**Data excerpts**
————
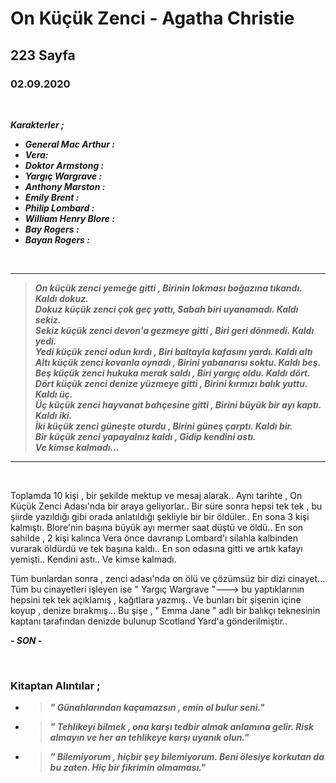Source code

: # On Küçük Zenci - Agatha Christie
## 223 Sayfa
### 02.09.2020

<br>

***Karakterler ;***
- ***General Mac Arthur :***
- ***Vera:***
- ***Doktor Armstong :***
- ***Yargıç Wargrave :***
- ***Anthony Marston :***
- ***Emily Brent :***
- ***Philip Lombard :***
- ***William Henry Blore :***
- ***Bay Rogers :***
- ***Bayan Rogers :***

<br>

___

> ***On küçük zenci yemeğe gitti , 
Birinin lokması boğazına tıkandı. Kaldı dokuz. <br>
Dokuz küçük zenci çok geç yattı,
Sabah biri uyanamadı. Kaldı sekiz.<br>
Sekiz küçük zenci devon'a gezmeye gitti , 
Biri geri dönmedi. Kaldı yedi.<br>
Yedi küçük zenci odun kırdı , 
Biri baltayla kafasını yardı. Kaldı altı<br>
Altı küçük zenci kovanla oynadı , 
Birini yabanarısı soktu. Kaldı beş.<br>
Beş küçük zenci hukuka merak saldı ,
Biri yargıç oldu. Kaldı dört.<br>
Dört küçük zenci denize yüzmeye gitti ,
Birini kırmızı balık yuttu. Kaldı üç.<br>
Üç küçük zenci hayvanat bahçesine gitti ,
Birini büyük bir ayı kaptı. Kaldı iki.<br>
İki küçük zenci güneşte oturdu , 
Birini güneş çarptı. Kaldı bir.<br>
Bir küçük zenci yapayalnız kaldı , 
Gidip kendini astı.<br>
Ve kimse kalmadı...***
____

<br>

Toplamda 10 kişi , bir şekilde mektup ve mesaj  alarak.. Aynı tarihte , On Küçük Zenci Adası'nda bir araya geliyorlar.. Bir süre sonra hepsi tek tek , bu şiirde yazıldığı gibi orada anlatıldığı şekliyle bir bir öldüler.. En sona 3 kişi kalmıştı.  Blore'nin başına büyük ayı mermer saat düştü ve öldü.. En son sahilde , 2 kişi kalınca Vera önce davranıp Lombard'ı silahla kalbinden vurarak öldürdü ve tek başına kaldı.. En son odasına gitti ve artık kafayı yemişti.. Kendini astı.. Ve kimse kalmadı.

Tüm bunlardan sonra , zenci adası'nda on ölü ve çözümsüz bir dizi cinayet... <br>
Tüm bu cinayetleri işleyen ise " Yargıç Wargrave "---> bu yaptıklarının hepsini tek tek açıklamış , kağıtlara yazmış.. Ve bunları bir şişenin içine koyup , denize bırakmış... Bu şişe , " Emma Jane " adlı bir balıkçı teknesinin kaptanı tarafından denizde bulunup Scotland Yard'a gönderilmiştir..

***- SON -***

   <br>

### Kitaptan Alıntılar ;
- > ***" Günahlarından kaçamazsın , emin ol bulur seni."***
- > ***" Tehlikeyi bilmek , ona karşı tedbir almak anlamına gelir. Risk almayın ve her an tehlikeye karşı uyanık olun."***
- > ***" Bilemiyorum , hiçbir şey bilemiyorum. Beni ölesiye korkutan da bu zaten. Hiç bir fikrimin olmaması."***



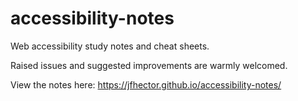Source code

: # accessibility-notes
Web accessibility study notes and cheat sheets.

Raised issues and suggested improvements are warmly welcomed.

View the notes here: <https://jfhector.github.io/accessibility-notes/>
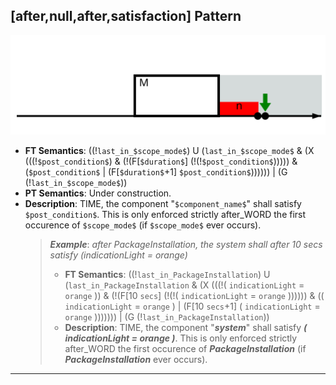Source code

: ## [after,null,after,satisfaction] Pattern
![[after,null,after,satisfaction] Pattern](../../../_media/user-interface/examples/svgDiagrams/after_null_after_satisfaction.svg "[after,null,after,satisfaction] Pattern")
 * **FT Semantics**: ((!`last_in_$scope_mode$`) U (`last_in_$scope_mode$` & (X (((!`$post_condition$`) & (!(F[`$duration$`] (!(!`$post_condition$`))))) & (`$post_condition$` | (F[`$duration$`+1] `$post_condition$`)))))) | (G (!`last_in_$scope_mode$`))
 * **PT Semantics**: Under construction.
 * **Description**: TIME, the component "`$component_name$`" shall satisfy `$post_condition$`. This is only enforced strictly after_WORD the first occurence of `$scope_mode$` (if `$scope_mode$` ever occurs).
   > **_Example_**: _after PackageInstallation,  the system shall after 10 secs satisfy (indicationLight = orange)_   
   >  * **FT Semantics**: ((!`last_in_PackageInstallation`) U (`last_in_PackageInstallation` & (X (((!( `indicationLight` = `orange` )) & (!(F[10 `secs`] (!(!( `indicationLight` = `orange` )))))) & (( `indicationLight` = `orange` ) | (F[10 `secs`+1] ( `indicationLight` = `orange` ))))))) | (G (!`last_in_PackageInstallation`))
   >  * **Description**: TIME, the component "**_system_**" shall satisfy **_( indicationLight = orange )_**. This is only enforced strictly after_WORD the first occurence of **_PackageInstallation_** (if **_PackageInstallation_** ever occurs).
***
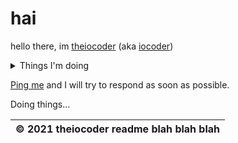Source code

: <!-- ### Hi there 👋 -->

<!--
**theiocoder/theiocoder** is a ✨ _special_ ✨ repository because its `README.md` (this file) appears on your GitHub profile.

Here are some ideas to get you started:

- 🔭 I’m currently working on ...
- 🌱 I’m currently learning ...
- 👯 I’m looking to collaborate on ...
- 🤔 I’m looking for help with ...
- 💬 Ask me about ...
- 📫 How to reach me: ...
- 😄 Pronouns: ...
- ⚡ Fun fact: ...
-->
# hai
hello there, im [theiocoder](https://github.com/theiocoder) (aka [iocoder](https://replit.com/@iocoder))

<details><summary>Things I'm doing</summary>
 
  - [x] Making things
  - [x] Breaking things
  - [x] <strike>flying around `another universe`</strike>
  - [x] other stuff
  - [x] existing
  
</details>

[Ping me](https://github.com/theiocoder/Ping-me) and I will try to respond as soon as possible.

Doing things...

|&copy; 2021 theiocoder readme blah blah blah|
| --- |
————
**Exercise brief**
Starting with the line that contains "- ⚡ Fun fact: ...", return every line through the last one of the records, exactly as written.

**Task answer**
- ⚡ Fun fact: ...
-->
# hai
hello there, im [theiocoder](https://github.com/theiocoder) (aka [iocoder](https://replit.com/@iocoder))

<details><summary>Things I'm doing</summary>
 
  - [x] Making things
  - [x] Breaking things
  - [x] <strike>flying around `another universe`</strike>
  - [x] other stuff
  - [x] existing
  
</details>

[Ping me](https://github.com/theiocoder/Ping-me) and I will try to respond as soon as possible.

Doing things...

|&copy; 2021 theiocoder readme blah blah blah|
| --- |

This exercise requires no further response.